(CNN) – Eighteen people were injured early Friday evening when a gas-fueled explosion ripped through a strip club in the western Massachusetts city of Springfield, the city’s mayor said.
Those in the club and nearby buildings had evacuated by the time the blast occurred at 5:25 p.m., Mayor Dominic Sarno said.
Nine of those injured were Springfield firefighters, four were gas company employees, two were police officers, two were civilians, and one was a municipal water and sewer department employee, the mayor said. Earlier, a police sergeant said more civilians were hurt and all were transported to Baystate Medical Center or Mercy Medical Center.

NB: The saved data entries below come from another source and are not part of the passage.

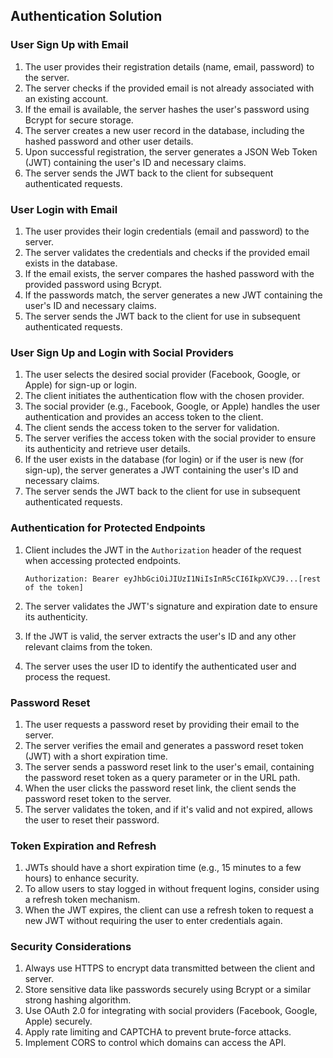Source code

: ## Authentication Solution

### User Sign Up with Email

1. The user provides their registration details (name, email, password) to the server.
2. The server checks if the provided email is not already associated with an existing account.
3. If the email is available, the server hashes the user's password using Bcrypt for secure storage.
4. The server creates a new user record in the database, including the hashed password and other user details.
5. Upon successful registration, the server generates a JSON Web Token (JWT) containing the user's ID and necessary claims.
6. The server sends the JWT back to the client for subsequent authenticated requests.

### User Login with Email

1. The user provides their login credentials (email and password) to the server.
2. The server validates the credentials and checks if the provided email exists in the database.
3. If the email exists, the server compares the hashed password with the provided password using Bcrypt.
4. If the passwords match, the server generates a new JWT containing the user's ID and necessary claims.
5. The server sends the JWT back to the client for use in subsequent authenticated requests.

### User Sign Up and Login with Social Providers

1. The user selects the desired social provider (Facebook, Google, or Apple) for sign-up or login.
2. The client initiates the authentication flow with the chosen provider.
3. The social provider (e.g., Facebook, Google, or Apple) handles the user authentication and provides an access token to the client.
4. The client sends the access token to the server for validation.
5. The server verifies the access token with the social provider to ensure its authenticity and retrieve user details.
6. If the user exists in the database (for login) or if the user is new (for sign-up), the server generates a JWT containing the user's ID and necessary claims.
7. The server sends the JWT back to the client for use in subsequent authenticated requests.

### Authentication for Protected Endpoints

1. Client includes the JWT in the `Authorization` header of the request when accessing protected endpoints.
   ```
   Authorization: Bearer eyJhbGciOiJIUzI1NiIsInR5cCI6IkpXVCJ9...[rest of the token]
   ```

2. The server validates the JWT's signature and expiration date to ensure its authenticity.
3. If the JWT is valid, the server extracts the user's ID and any other relevant claims from the token.
4. The server uses the user ID to identify the authenticated user and process the request.

### Password Reset

1. The user requests a password reset by providing their email to the server.
2. The server verifies the email and generates a password reset token (JWT) with a short expiration time.
3. The server sends a password reset link to the user's email, containing the password reset token as a query parameter or in the URL path.
4. When the user clicks the password reset link, the client sends the password reset token to the server.
5. The server validates the token, and if it's valid and not expired, allows the user to reset their password.

### Token Expiration and Refresh

1. JWTs should have a short expiration time (e.g., 15 minutes to a few hours) to enhance security.
2. To allow users to stay logged in without frequent logins, consider using a refresh token mechanism.
3. When the JWT expires, the client can use a refresh token to request a new JWT without requiring the user to enter credentials again.

### Security Considerations

1. Always use HTTPS to encrypt data transmitted between the client and server.
2. Store sensitive data like passwords securely using Bcrypt or a similar strong hashing algorithm.
3. Use OAuth 2.0 for integrating with social providers (Facebook, Google, Apple) securely.
4. Apply rate limiting and CAPTCHA to prevent brute-force attacks.
5. Implement CORS to control which domains can access the API.

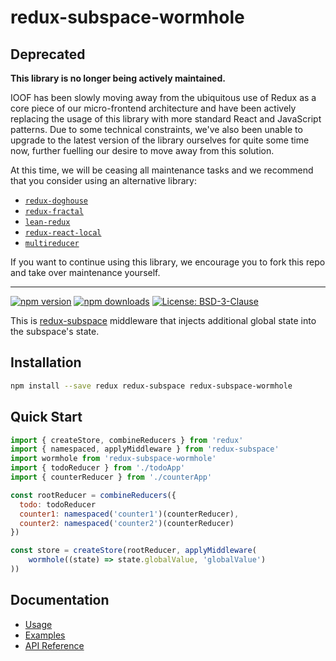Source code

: # redux-subspace-wormhole

## Deprecated

**This library is no longer being actively maintained.**

IOOF has been slowly moving away from the ubiquitous use of Redux as a core piece of our micro-frontend architecture and have been actively replacing
the usage of this library with more standard React and JavaScript patterns.  Due to some technical constraints, we've also been unable to upgrade to
the latest version of the library ourselves for quite some time now, further fuelling our desire to move away from this solution.

At this time, we will be ceasing all maintenance tasks and we recommend that you consider using an alternative library:

* [`redux-doghouse`](https://www.npmjs.com/package/redux-doghouse)
* [`redux-fractal`](https://www.npmjs.com/package/redux-fractal)
* [`lean-redux`](https://www.npmjs.com/package/lean-redux)
* [`redux-react-local`](https://www.npmjs.com/package/redux-react-local)
* [`multireducer`](https://www.npmjs.com/package/multireducer)

If you want to continue using this library, we encourage you to fork this repo and take over maintenance yourself.

---

[![npm version](https://img.shields.io/npm/v/redux-subspace-wormhole.svg?style=flat-square)](https://www.npmjs.com/package/redux-subspace-wormhole)
[![npm downloads](https://img.shields.io/npm/dm/redux-subspace-wormhole.svg?style=flat-square)](https://www.npmjs.com/package/redux-subspace-wormhole)
[![License: BSD-3-Clause](https://img.shields.io/npm/l/redux-subspace-wormhole.svg?style=flat-square)](/LICENSE.md)

This is [redux-subspace](/) middleware that injects additional global state into the subspace's state.

## Installation

```sh
npm install --save redux redux-subspace redux-subspace-wormhole
```

## Quick Start

```javascript
import { createStore, combineReducers } from 'redux'
import { namespaced, applyMiddleware } from 'redux-subspace'
import wormhole from 'redux-subspace-wormhole'
import { todoReducer } from './todoApp'
import { counterReducer } from './counterApp'

const rootReducer = combineReducers({
  todo: todoReducer
  counter1: namespaced('counter1')(counterReducer),
  counter2: namespaced('counter2')(counterReducer)
})

const store = createStore(rootReducer, applyMiddleware(
    wormhole((state) => state.globalValue, 'globalValue')
))
```

## Documentation

* [Usage](https://ioof-holdings.github.io/redux-subspace/packages/redux-subspace-wormhole/docs/Usage.html)
* [Examples](https://ioof-holdings.github.io/redux-subspace/docs/Examples.html#general-examples)
* [API Reference](https://ioof-holdings.github.io/redux-subspace/packages/redux-subspace-wormhole/docs/api/)
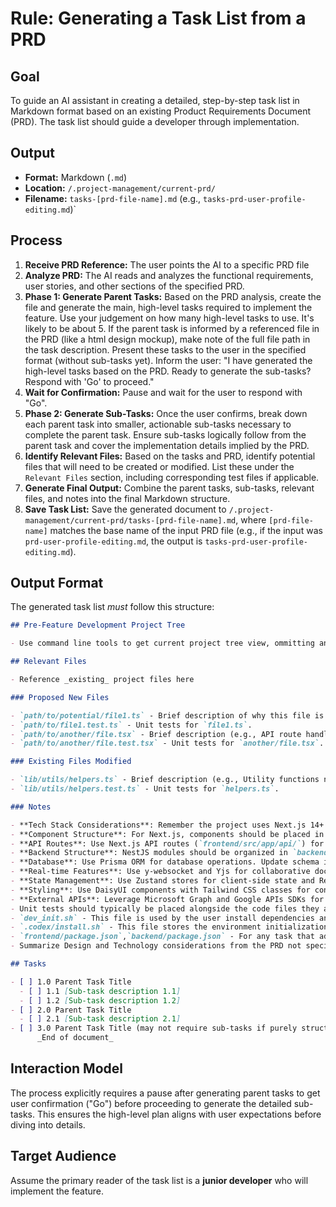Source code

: # Rule: Generating a Task List from a PRD

## Goal

To guide an AI assistant in creating a detailed, step-by-step task list in Markdown format based on an existing Product Requirements Document (PRD). The task list should guide a developer through implementation.

## Output

- **Format:** Markdown (`.md`)
- **Location:** `/.project-management/current-prd/`
- **Filename:** `tasks-[prd-file-name].md` (e.g., `tasks-prd-user-profile-editing.md`)`

## Process

1.  **Receive PRD Reference:** The user points the AI to a specific PRD file
2.  **Analyze PRD:** The AI reads and analyzes the functional requirements, user stories, and other sections of the specified PRD.
3.  **Phase 1: Generate Parent Tasks:** Based on the PRD analysis, create the file and generate the main, high-level tasks required to implement the feature. Use your judgement on how many high-level tasks to use. It's likely to be about 5. If the parent task is informed by a referenced file in the PRD (like a html design mockup), make note of the full file path in the task description. Present these tasks to the user in the specified format (without sub-tasks yet). Inform the user: "I have generated the high-level tasks based on the PRD. Ready to generate the sub-tasks? Respond with 'Go' to proceed."
4.  **Wait for Confirmation:** Pause and wait for the user to respond with "Go".
5.  **Phase 2: Generate Sub-Tasks:** Once the user confirms, break down each parent task into smaller, actionable sub-tasks necessary to complete the parent task. Ensure sub-tasks logically follow from the parent task and cover the implementation details implied by the PRD.
6.  **Identify Relevant Files:** Based on the tasks and PRD, identify potential files that will need to be created or modified. List these under the `Relevant Files` section, including corresponding test files if applicable.
7.  **Generate Final Output:** Combine the parent tasks, sub-tasks, relevant files, and notes into the final Markdown structure.
8.  **Save Task List:** Save the generated document to `/.project-management/current-prd/tasks-[prd-file-name].md`, where `[prd-file-name]` matches the base name of the input PRD file (e.g., if the input was `prd-user-profile-editing.md`, the output is `tasks-prd-user-profile-editing.md`).

## Output Format

The generated task list _must_ follow this structure:

```markdown
## Pre-Feature Development Project Tree

- Use command line tools to get current project tree view, ommitting any directory that starts with `.` or verbose nested directories like venv, etc...

## Relevant Files

- Reference _existing_ project files here

### Proposed New Files

- `path/to/potential/file1.ts` - Brief description of why this file is relevant (e.g., Contains the main component for this feature).
- `path/to/file1.test.ts` - Unit tests for `file1.ts`.
- `path/to/another/file.tsx` - Brief description (e.g., API route handler for data submission).
- `path/to/another/file.test.tsx` - Unit tests for `another/file.tsx`.

### Existing Files Modified

- `lib/utils/helpers.ts` - Brief description (e.g., Utility functions needed for calculations).
- `lib/utils/helpers.test.ts` - Unit tests for `helpers.ts`.

### Notes

- **Tech Stack Considerations**: Remember the project uses Next.js 14+ with App Router, TypeScript, Tailwind CSS + DaisyUI, Zustand for state management, React Query for data fetching, NestJS backend with Prisma ORM, and y-websocket for real-time collaboration. Tasks should leverage these technologies appropriately.
- **Component Structure**: For Next.js, components should be placed in `frontend/src/components/` or within app directory structure for page-specific components.
- **API Routes**: Use Next.js API routes (`frontend/src/app/api/`) for frontend API endpoints that proxy to the NestJS backend.
- **Backend Structure**: NestJS modules should be organized in `backend/src/` with proper controllers, services, and DTOs.
- **Database**: Use Prisma ORM for database operations. Update schema in `backend/prisma/schema.prisma` and run migrations.
- **Real-time Features**: Use y-websocket and Yjs for collaborative document editing and real-time sync.
- **State Management**: Use Zustand stores for client-side state and React Query for server state management.
- **Styling**: Use DaisyUI components with Tailwind CSS classes for consistent styling.
- **External APIs**: Leverage Microsoft Graph and Google APIs SDKs for integration features.
- Unit tests should typically be placed alongside the code files they are testing (e.g., `MyComponent.tsx` and `MyComponent.test.tsx` in the same directory).
- `dev_init.sh` - This file is used by the user install dependencies and start backend/frontend for local dev. For tasks that add systems like databases, or third party components that need more nuanced installation above and beyond npm, update this script such that it leads to a full deployment in the local environment.
- `.codex/install.sh` - This file stores the environment initialization script that sets up the sandbox environment for the Codex agent. Generally, if the codex coding agent needs environment with systems like databases (as set up in `dev_init.sh`) that setup can be added here.
- `frontend/package.json`,`backend/package.json` - For any task that adds new dependencies, update these files.
- Summarize Design and Technology considerations from the PRD not specifically referenced in tasks.

## Tasks

- [ ] 1.0 Parent Task Title
  - [ ] 1.1 [Sub-task description 1.1]
  - [ ] 1.2 [Sub-task description 1.2]
- [ ] 2.0 Parent Task Title
  - [ ] 2.1 [Sub-task description 2.1]
- [ ] 3.0 Parent Task Title (may not require sub-tasks if purely structural or configuration)
      _End of document_
```

## Interaction Model

The process explicitly requires a pause after generating parent tasks to get user confirmation ("Go") before proceeding to generate the detailed sub-tasks. This ensures the high-level plan aligns with user expectations before diving into details.

## Target Audience

Assume the primary reader of the task list is a **junior developer** who will implement the feature.

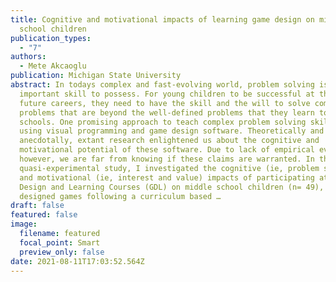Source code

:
 ```yaml
---
title: Cognitive and motivational impacts of learning game design on middle
  school children
publication_types:
  - "7"
authors:
  - Mete Akcaoglu
publication: Michigan State University
abstract: In todays complex and fast-evolving world, problem solving is an
  important skill to possess. For young children to be successful at their
  future careers, they need to have the skill and the will to solve complex
  problems that are beyond the well-defined problems that they learn to solve at
  schools. One promising approach to teach complex problem solving skills is
  using visual programming and game design software. Theoretically and
  anecdotally, extant research enlightened us about the cognitive and
  motivational potential of these software. Due to lack of empirical evidence,
  however, we are far from knowing if these claims are warranted. In this
  quasi-experimental study, I investigated the cognitive (ie, problem solving)
  and motivational (ie, interest and value) impacts of participating at the Game
  Design and Learning Courses (GDL) on middle school children (n= 49), who
  designed games following a curriculum based …
draft: false
featured: false
image:
  filename: featured
  focal_point: Smart
  preview_only: false
date: 2021-08-11T17:03:52.564Z
---
```

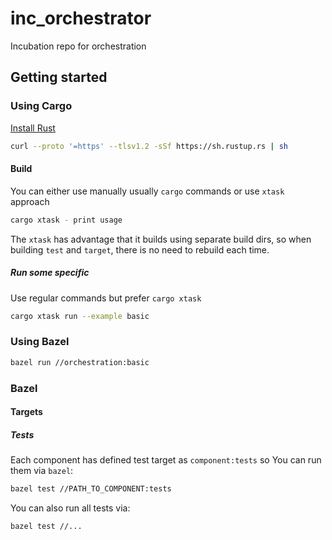 # inc_orchestrator
Incubation repo for orchestration

## Getting started

### Using Cargo

[Install Rust](https://www.rust-lang.org/tools/install)

```bash
curl --proto '=https' --tlsv1.2 -sSf https://sh.rustup.rs | sh
```

#### Build

You can either use manually usually `cargo` commands or use `xtask` approach

```bash
cargo xtask - print usage
```

The `xtask` has advantage that it builds using separate build dirs, so when building `test` and `target`, there is no need to rebuild each time.

##### Run some specific
Use regular commands but prefer `cargo xtask`

```bash
cargo xtask run --example basic
```

### Using Bazel
```bash
bazel run //orchestration:basic
```


### Bazel

#### Targets

##### Tests

Each component has defined test target as `component:tests` so You can run them via `bazel`:
```txt
bazel test //PATH_TO_COMPONENT:tests
```

You can also run all tests via:
```txt
bazel test //...
```
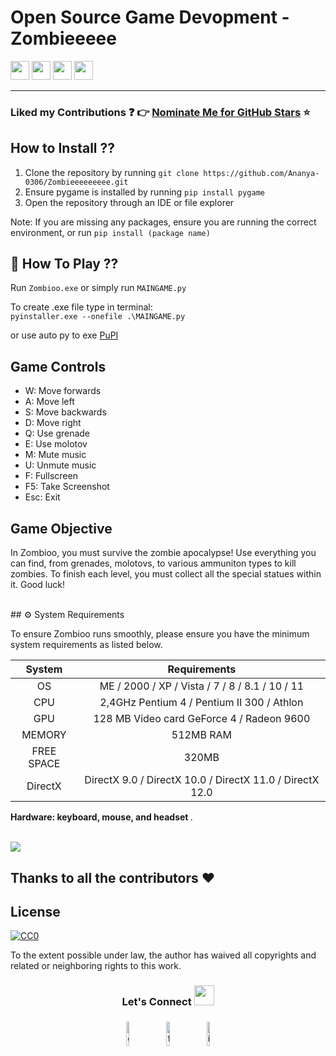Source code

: # Open Source Game Devopment - Zombieeeee 
[<img height="30" src="https://img.shields.io/badge/twitter-%231DA1F2.svg?&style=for-the-badge&logo=twitter&logoColor=white" />][twitter]
[<img height="30" src="https://img.shields.io/badge/Hashnode-%230077B5.svg?&style=for-the-badge&logo=Hashnode&logoColor=white" />][Hashnode]
[<img height="30" src="https://img.shields.io/badge/linkedin-red.svg?&style=for-the-badge&logo=linkedin&logoColor=white" />][LinkedIn]
[<img height="30" src = "https://img.shields.io/badge/Facebook-036be4.svg?&style=for-the-badge&logo=facebook&logoColor=white">][Facebook]
<br />
<hr />

[twitter]: https://twitter.com/AnanyaC15848288
[Hashnode]: https://develover.hashnode.dev/
[linkedin]: https://www.linkedin.com/in/ananya-chatterjee-%F0%9F%87%AE%F0%9F%87%B3-125223172/
[Facebook]: https://www.facebook.com/profile.php?id=100015892354534

### Liked my Contributions :question: :point_right: [Nominate Me for GitHub Stars](https://stars.github.com/nominate/) :star:



## How to Install ??
1. Clone the repository by running ```git clone https://github.com/Ananya-0306/Zombieeeeeeeee.git```
2. Ensure pygame is installed by running ```pip install pygame```
3. Open the repository through an IDE or file explorer

Note: If you are missing any packages, ensure you are running the correct environment, or run ```pip install (package name)```

## 🤔 How To Play ??
Run ```Zombioo.exe``` or simply run ```MAINGAME.py```

To create .exe file type in terminal:     
```pyinstaller.exe --onefile .\MAINGAME.py```



or use auto py to exe
[PuPI](https://pypi.org/project/auto-py-to-exe/)

## Game Controls
- W: Move forwards
- A: Move left
- S: Move backwards
- D: Move right
- Q: Use grenade
- E: Use molotov
- M: Mute music
- U: Unmute music
- F: Fullscreen
- F5: Take Screenshot
- Esc: Exit


## Game Objective
In Zombioo, you must survive the zombie apocalypse! Use everything you can find, from grenades, molotovs, to various ammuniton types to kill zombies. To finish each level, you must collect all the special statues within it. Good luck!

<br />
## ⚙️ System Requirements

To ensure Zombioo runs smoothly, please ensure you have the minimum system requirements as listed below.

| System     | Requirements                                                       |
|:----------:|:------------------------------------------------------------------:|
| OS         | ME / 2000 / XP / Vista / 7 / 8 / 8.1 / 10 / 11                     |
| CPU        | 2,4GHz Pentium 4 / Pentium II 300  / Athlon                        |
| GPU        | 128 МB Video card GeForce 4 / Radeon 9600                          |
| MEMORY     | 512MB RAM                                                          |
| FREE SPACE | 320MB                                                              |
| DirectX    | DirectX 9.0 / DirectX 10.0 / DirectX 11.0 / DirectX 12.0           |

<b>Hardware: keyboard, mouse, and headset </b>.
<br />
<br />

![](https://github.com/Ananya-0306/Zombieeeeeeeee/blob/main/Zombiee.gif)

## Thanks to all the contributors ❤️

## License

[![CC0](http://i.creativecommons.org/p/zero/1.0/88x31.png)](http://creativecommons.org/publicdomain/zero/1.0/)

To the extent possible under law, the author has waived all copyrights and related or neighboring rights to this work. 
<h3 align="center">Let's Connect <img src="https://raw.githubusercontent.com/ShahriarShafin/ShahriarShafin/main/Assets/handshake.gif" height="32px"></h3>
<p align="center">
	<a href="https://github.com/Ananya-0306"><img alt="github" width="10%" style="padding:5px" src="https://img.icons8.com/clouds/100/000000/github.png"/></a>
	<a href="https://www.facebook.com/profile.php?id=100015892354534"><img alt="facebook" width="10%" style="padding:5px" src="https://img.icons8.com/clouds/100/000000/facebook-new.png"/></a>
	<a href="https://www.instagram.com/_iananya__/"><img alt="instagram" width="10%" style="padding:5px" src="https://img.icons8.com/clouds/100/000000/instagram.png"/></a>
</p>

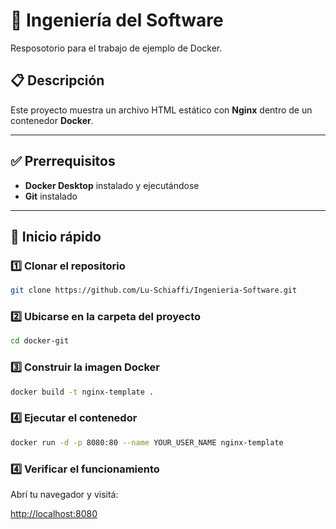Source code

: # 🐳 Ingeniería del Software

Resposotorio para el trabajo de ejemplo de Docker.

## 📋 Descripción

Este proyecto muestra un archivo HTML estático con **Nginx** dentro de un contenedor **Docker**.

---
## ✅ Prerrequisitos

- **Docker Desktop** instalado y ejecutándose
- **Git** instalado

---
## 🚀 Inicio rápido

### 1️⃣ Clonar el repositorio

```bash
git clone https://github.com/Lu-Schiaffi/Ingenieria-Software.git
```

### 2️⃣ Ubicarse en la carpeta del proyecto
```bash
cd docker-git
```

### 3️⃣ Construir la imagen Docker

```bash
docker build -t nginx-template .
```

### 4️⃣ Ejecutar el contenedor

```bash
docker run -d -p 8080:80 --name YOUR_USER_NAME nginx-template
```

### 4️⃣ Verificar el funcionamiento

Abrí tu navegador y visitá:

[http://localhost:8080](http://localhost:8080)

“Through God’s mercy, we are not aware of any fatalities,” Sarno said.
People as far away as South Hadley, 10 miles north, felt the blast.
Video showed that the facade of one building was shredded by the blast, while glass from blown-out windows littered streets blocks away.
Besides the leveled multistory structure that housed Club Scores — which Sarno referred to as “ground zero” — 12 buildings suffered significant damage, and at least a dozen others had collateral damage, Springfield fire Commissioner Joseph Conant said.
Columbia Gas spokeswoman Sheila Doiron told reporters Friday that a call about a strong gas odor came in at around 4:20 p.m.
The gas company’s employees were on site in about 25 minutes, and they shut off the gas to the building soon thereafter, according to Conant. The explosion came 15 minutes later.
Overhead video from CNN affiliate WWLP showed what appeared to be police lights flashing near an otherwise calm scene until a huge burst of fire soared into the sky. That was followed by thick plumes of black smoke.
Within hours, Conant said firefighters were able to bring “the fire situation … under control.”
The officials who spoke at Friday night’s news conference said they had no knowledge that any of the injuries suffered in the blast and its aftermath are life-threatening.
None of the eight patients brought into Baystate Medical Center are in critical condition, said hospital spokeswoman Jane Albert. She said hospital officials have been told they no more injured are coming.
Authorities are working to determine what caused the fire, with state authorities assisting local first responders — including members of the city’s arson and bomb unit — at the scene. Doiron, from Columbia Gas company, said “there have been no measurable readings of natural gas at this point” that might indicate more widespread leaks.
A shelter has been set up at nearby Central High School for anyone displaced by the explosion and evacuations in the vicinity, said Sarno.